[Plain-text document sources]

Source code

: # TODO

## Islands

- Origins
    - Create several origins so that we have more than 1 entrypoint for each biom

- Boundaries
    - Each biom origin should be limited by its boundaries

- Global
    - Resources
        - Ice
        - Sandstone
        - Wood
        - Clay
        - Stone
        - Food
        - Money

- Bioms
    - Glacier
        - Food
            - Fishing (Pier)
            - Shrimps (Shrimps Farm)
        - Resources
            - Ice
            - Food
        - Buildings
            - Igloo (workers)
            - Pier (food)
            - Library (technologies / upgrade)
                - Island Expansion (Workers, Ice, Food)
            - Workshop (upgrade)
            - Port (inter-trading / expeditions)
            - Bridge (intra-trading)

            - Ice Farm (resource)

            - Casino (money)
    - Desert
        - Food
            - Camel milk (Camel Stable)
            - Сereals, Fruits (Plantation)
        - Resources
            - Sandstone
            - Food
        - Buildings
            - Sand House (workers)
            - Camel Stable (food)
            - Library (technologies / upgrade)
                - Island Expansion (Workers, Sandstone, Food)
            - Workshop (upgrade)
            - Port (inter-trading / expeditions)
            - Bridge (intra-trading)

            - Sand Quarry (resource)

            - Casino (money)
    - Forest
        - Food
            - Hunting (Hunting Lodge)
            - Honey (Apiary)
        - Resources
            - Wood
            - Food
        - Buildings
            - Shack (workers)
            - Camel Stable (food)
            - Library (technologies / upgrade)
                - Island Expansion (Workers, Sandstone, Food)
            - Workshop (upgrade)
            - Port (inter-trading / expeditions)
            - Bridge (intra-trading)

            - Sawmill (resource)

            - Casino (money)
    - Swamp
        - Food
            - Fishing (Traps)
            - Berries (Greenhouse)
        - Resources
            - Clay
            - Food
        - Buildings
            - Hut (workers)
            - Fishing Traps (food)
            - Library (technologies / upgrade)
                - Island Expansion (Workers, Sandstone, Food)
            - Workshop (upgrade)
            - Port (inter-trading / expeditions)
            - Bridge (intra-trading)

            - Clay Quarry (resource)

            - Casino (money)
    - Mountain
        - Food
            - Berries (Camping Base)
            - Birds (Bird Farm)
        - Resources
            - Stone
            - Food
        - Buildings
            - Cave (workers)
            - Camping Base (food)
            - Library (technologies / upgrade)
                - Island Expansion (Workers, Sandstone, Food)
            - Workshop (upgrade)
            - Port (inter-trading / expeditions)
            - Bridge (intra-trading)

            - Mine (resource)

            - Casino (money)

> Assignment: Set down all the data exactly as given.

> Response to the exercise:
Source code

: # TODO

## Islands

- Origins
    - Create several origins so that we have more than 1 entrypoint for each biom

- Boundaries
    - Each biom origin should be limited by its boundaries

- Global
    - Resources
        - Ice
        - Sandstone
        - Wood
        - Clay
        - Stone
        - Food
        - Money

- Bioms
    - Glacier
        - Food
            - Fishing (Pier)
            - Shrimps (Shrimps Farm)
        - Resources
            - Ice
            - Food
        - Buildings
            - Igloo (workers)
            - Pier (food)
            - Library (technologies / upgrade)
                - Island Expansion (Workers, Ice, Food)
            - Workshop (upgrade)
            - Port (inter-trading / expeditions)
            - Bridge (intra-trading)

            - Ice Farm (resource)

            - Casino (money)
    - Desert
        - Food
            - Camel milk (Camel Stable)
            - Сereals, Fruits (Plantation)
        - Resources
            - Sandstone
            - Food
        - Buildings
            - Sand House (workers)
            - Camel Stable (food)
            - Library (technologies / upgrade)
                - Island Expansion (Workers, Sandstone, Food)
            - Workshop (upgrade)
            - Port (inter-trading / expeditions)
            - Bridge (intra-trading)

            - Sand Quarry (resource)

            - Casino (money)
    - Forest
        - Food
            - Hunting (Hunting Lodge)
            - Honey (Apiary)
        - Resources
            - Wood
            - Food
        - Buildings
            - Shack (workers)
            - Camel Stable (food)
            - Library (technologies / upgrade)
                - Island Expansion (Workers, Sandstone, Food)
            - Workshop (upgrade)
            - Port (inter-trading / expeditions)
            - Bridge (intra-trading)

            - Sawmill (resource)

            - Casino (money)
    - Swamp
        - Food
            - Fishing (Traps)
            - Berries (Greenhouse)
        - Resources
            - Clay
            - Food
        - Buildings
            - Hut (workers)
            - Fishing Traps (food)
            - Library (technologies / upgrade)
                - Island Expansion (Workers, Sandstone, Food)
            - Workshop (upgrade)
            - Port (inter-trading / expeditions)
            - Bridge (intra-trading)

            - Clay Quarry (resource)

            - Casino (money)
    - Mountain
        - Food
            - Berries (Camping Base)
            - Birds (Bird Farm)
        - Resources
            - Stone
            - Food
        - Buildings
            - Cave (workers)
            - Camping Base (food)
            - Library (technologies / upgrade)
                - Island Expansion (Workers, Sandstone, Food)
            - Workshop (upgrade)
            - Port (inter-trading / expeditions)
            - Bridge (intra-trading)

            - Mine (resource)

            - Casino (money)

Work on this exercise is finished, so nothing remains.